Brett Kavanaugh: biography
The Washington native, Brett Michael Kavanaugh became well-known in 2018 for his sexual assault charges before his appointment as Associate Justice of the Supreme Court of the United States. Started his career in the White House, he served as a judge in D.C. in 2006 – 2018, where he has established his conservative views by issuing opinions that favor the Second Amendment and religious freedom, among other issues.
Brett married Ashley Estes in 2004. They have two daughters. Kavanaugh has an extremely low net worth, with an estimate of approximately $60,000 in assets and a million-dollar home.
Childhood and youth
Born on February 12, 1965, Brett became the first child in the family of a lawyer, head of the large cosmetic association and a school teacher. They lived in Bethesda. Kavanaugh attended Mater Dei, an all-boys Catholic elementary school of Maryland. Later he took his Catholic upbringing at Georgetown Preparatory School to heart by serving meals to the homeless and mentoring underprivileged children. He tried to live that creed.

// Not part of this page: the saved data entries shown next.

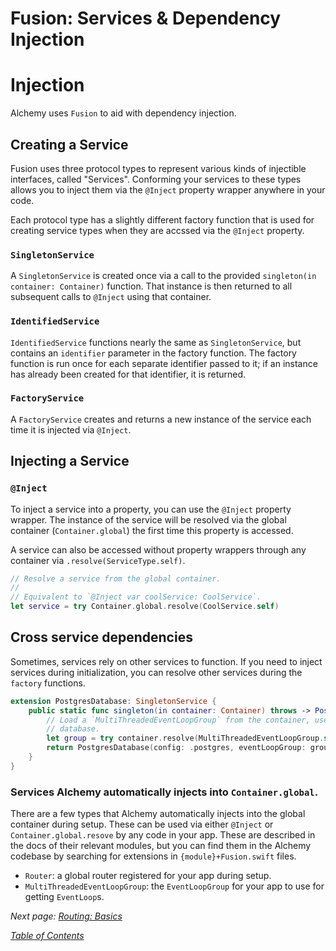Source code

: # Fusion: Services & Dependency Injection

Injection
===
Alchemy uses `Fusion` to aid with dependency injection.

## Creating a Service

Fusion uses three protocol types to represent various kinds of injectible interfaces, called "Services". Conforming your services to these types allows you to inject them via the `@Inject` property wrapper anywhere in your code.

Each protocol type has a slightly different factory function that is used for creating service types when they are accssed via the `@Inject` property.

### `SingletonService`
A `SingletonService` is created once via a call to the provided `singleton(in container: Container)` function. That instance is then returned to all subsequent calls to `@Inject` using that container.

### `IdentifiedService`
`IdentifiedService` functions nearly the same as `SingletonService`, but contains an `identifier` parameter in the factory function. The factory function is run once for each separate identifier passed to it; if an instance has already been created for that identifier, it is returned.

### `FactoryService`
A `FactoryService` creates and returns a new instance of the service each time it is injected via `@Inject`.

## Injecting a Service

### `@Inject`
To inject a service into a property, you can use the `@Inject` property wrapper. The instance of the service will be resolved via the global container (`Container.global`) the first time this property is accessed.

A service can also be accessed without property wrappers through any container via `.resolve(ServiceType.self)`.

```swift
// Resolve a service from the global container. 
// 
// Equivalent to `@Inject var coolService: CoolService`.
let service = try Container.global.resolve(CoolService.self)
```

## Cross service dependencies
Sometimes, services rely on other services to function. If you need to inject services during initialization, you can resolve other services during the `factory` functions.

```swift
extension PostgresDatabase: SingletonService {
    public static func singleton(in container: Container) throws -> PostgresDatabase {
        // Load a `MultiThreadedEventLoopGroup` from the container, used to initialize the Postgres 
        // database.
        let group = try container.resolve(MultiThreadedEventLoopGroup.self)
        return PostgresDatabase(config: .postgres, eventLoopGroup: group)
    }
}
```

### Services Alchemy automatically injects into `Container.global`.
There are a few types that Alchemy automatically injects into the global container during setup. These can be used via either `@Inject` or `Container.global.resove` by any code in your app. These are described in the docs of their relevant modules, but you can find them in the Alchemy codebase by searching for extensions in  `{module}+Fusion.swift` files.

- `Router`: a global router registered for your app during setup.
- `MultiThreadedEventLoopGroup`: the `EventLoopGroup` for your app to use for getting `EventLoop`s.


_Next page: [Routing: Basics](3a_RoutingBasics.md)_

_[Table of Contents](/Docs)_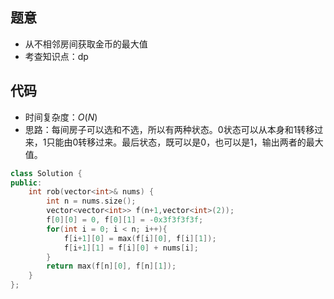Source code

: ## 题意

-   从不相邻房间获取金币的最大值
-   考查知识点：dp

## 代码

-   时间复杂度：$O(N)$
-   思路：每间房子可以选和不选，所以有两种状态。0状态可以从本身和1转移过来，1只能由0转移过来。最后状态，既可以是0，也可以是1，输出两者的最大值。

```cpp
class Solution {
public:
    int rob(vector<int>& nums) {
        int n = nums.size();
        vector<vector<int>> f(n+1,vector<int>(2));
        f[0][0] = 0, f[0][1] = -0x3f3f3f3f;
        for(int i = 0; i < n; i++){
            f[i+1][0] = max(f[i][0], f[i][1]);
            f[i+1][1] = f[i][0] + nums[i];
        }
        return max(f[n][0], f[n][1]);
    }
};
```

When Brett was 13 years old, his mother earned a Juris Doctor Degree and started to work as a state judge. Brett liked sport, and he was good in it. In high school, he was a cornerback and wide receiver for the football team and became the captain of the basketball team. He also was a staff member of the Little Hoya, the high school’s newspaper.
In 1983 Brett graduated from high school and moved to New Haven, where he enrolled at Yale University and became the member of Deke fraternity. Kavanaugh's classmates were protesting South Africa's apartheid system, rallying for gay rights and backing dining hall workers in a labor dispute.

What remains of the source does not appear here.